The figure shows the finger p hopping arrow-to-arrow. Notice the green flags (visited) light up all five nodes beforep lands back on home — proof the do-while covers everyone exactly once.
The plum arrow is the old route through the victim; the burnt-orange arrow is the new shortcut prev.next → victim.next. The victim floats away, forgotten. Counting simply continues from prev.next.
The lone node 3 curling into itself — the same self-loop we insert as the first node of any CLL, now reached as the last survivor. The circle's life ends where it began: one box pointing at itself.
The whole game on one canvas: the five-seat circle, the elimination order 2→4→1→5 drawn as fading plum arcs, and the surviving node 3 glowing at the centre with its self-loop.
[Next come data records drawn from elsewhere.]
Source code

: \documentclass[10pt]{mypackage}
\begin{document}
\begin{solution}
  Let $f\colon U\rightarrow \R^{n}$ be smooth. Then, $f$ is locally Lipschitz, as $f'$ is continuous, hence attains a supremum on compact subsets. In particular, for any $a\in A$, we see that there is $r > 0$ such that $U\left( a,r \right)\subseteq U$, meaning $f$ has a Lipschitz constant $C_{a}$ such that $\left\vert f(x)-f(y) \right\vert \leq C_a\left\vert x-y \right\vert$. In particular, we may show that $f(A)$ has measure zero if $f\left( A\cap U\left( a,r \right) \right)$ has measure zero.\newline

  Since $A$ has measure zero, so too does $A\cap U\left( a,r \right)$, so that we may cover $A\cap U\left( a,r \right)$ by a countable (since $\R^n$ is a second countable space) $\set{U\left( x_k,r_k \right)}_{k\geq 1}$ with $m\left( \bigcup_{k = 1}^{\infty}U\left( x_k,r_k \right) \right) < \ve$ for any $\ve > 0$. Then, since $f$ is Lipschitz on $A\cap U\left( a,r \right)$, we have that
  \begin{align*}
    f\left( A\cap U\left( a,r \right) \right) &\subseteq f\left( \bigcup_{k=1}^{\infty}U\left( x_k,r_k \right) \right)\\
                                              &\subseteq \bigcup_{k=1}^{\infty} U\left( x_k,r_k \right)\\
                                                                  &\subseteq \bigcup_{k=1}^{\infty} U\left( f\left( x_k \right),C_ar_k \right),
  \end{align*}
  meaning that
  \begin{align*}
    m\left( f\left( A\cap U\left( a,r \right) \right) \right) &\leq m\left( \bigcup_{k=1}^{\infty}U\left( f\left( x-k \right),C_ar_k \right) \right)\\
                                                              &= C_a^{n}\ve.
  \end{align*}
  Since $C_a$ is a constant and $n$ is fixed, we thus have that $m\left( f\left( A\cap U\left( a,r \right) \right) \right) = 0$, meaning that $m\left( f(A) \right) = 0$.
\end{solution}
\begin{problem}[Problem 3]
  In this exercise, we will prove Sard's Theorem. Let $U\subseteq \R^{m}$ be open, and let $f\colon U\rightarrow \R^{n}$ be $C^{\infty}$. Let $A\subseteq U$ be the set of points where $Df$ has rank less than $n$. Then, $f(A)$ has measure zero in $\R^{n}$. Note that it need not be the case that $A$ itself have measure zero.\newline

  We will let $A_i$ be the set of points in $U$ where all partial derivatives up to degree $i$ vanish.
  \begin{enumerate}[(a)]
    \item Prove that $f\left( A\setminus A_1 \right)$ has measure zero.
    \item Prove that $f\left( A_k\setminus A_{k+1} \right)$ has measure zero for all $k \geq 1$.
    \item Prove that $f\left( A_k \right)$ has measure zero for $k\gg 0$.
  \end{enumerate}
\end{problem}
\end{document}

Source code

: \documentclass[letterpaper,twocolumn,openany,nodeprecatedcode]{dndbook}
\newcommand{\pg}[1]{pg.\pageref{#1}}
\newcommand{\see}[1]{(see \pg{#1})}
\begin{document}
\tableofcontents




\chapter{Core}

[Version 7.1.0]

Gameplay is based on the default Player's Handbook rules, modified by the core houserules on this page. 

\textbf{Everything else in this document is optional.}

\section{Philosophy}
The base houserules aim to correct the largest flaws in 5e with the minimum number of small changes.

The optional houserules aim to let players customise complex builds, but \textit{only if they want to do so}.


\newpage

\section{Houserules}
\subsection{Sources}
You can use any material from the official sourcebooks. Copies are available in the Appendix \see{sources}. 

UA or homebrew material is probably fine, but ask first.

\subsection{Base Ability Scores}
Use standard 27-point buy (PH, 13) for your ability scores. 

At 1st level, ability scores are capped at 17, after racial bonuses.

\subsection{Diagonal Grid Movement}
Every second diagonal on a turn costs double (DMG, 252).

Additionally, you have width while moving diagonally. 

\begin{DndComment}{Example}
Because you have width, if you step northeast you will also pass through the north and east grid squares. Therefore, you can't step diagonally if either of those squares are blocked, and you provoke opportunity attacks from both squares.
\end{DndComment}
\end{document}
Recall Feynman: tell it to a 12-year-old
Five friends sit in a ring. You point at friend 1 and count "one, two" — friend 2 is out, so they leave and the ring closes up behind them. You keep counting from the next friend, always going round and round; when you reach the last seat you just keep going into the first seat like it's a racetrack, not a line. Every time you count to two, that friend leaves and the two friends beside them hold hands directly, skipping the gap. Do that over and over — 2 leaves, then 4, then 1 (that's the loop-around!), then 5 — until only friend 3 is left, holding their own hand in a tiny ring of one. The computer does the exact same thing: the "hold hands directly" is one arrow getting redrawn, and "keep going round" is the last arrow curling back to the first. That curling arrow is the entire magic of a circular linked list.
Recall Quick self-check
Why do we resume counting from prev.next after a delete? ::: Because victim.next (which prev now points to) is the very next living person, so counting continues seamlessly with no gap.
For n=5,k=2, who is the survivor and why? ::: Person 3 — eliminations run 2, 4, 1, 5; the wrap from 5 back to 1 (handled free by the circular arrow) is what leaves 3 last.
What does p.next == p signal? ::: A one-node circle — the terminating state; that node is the survivor.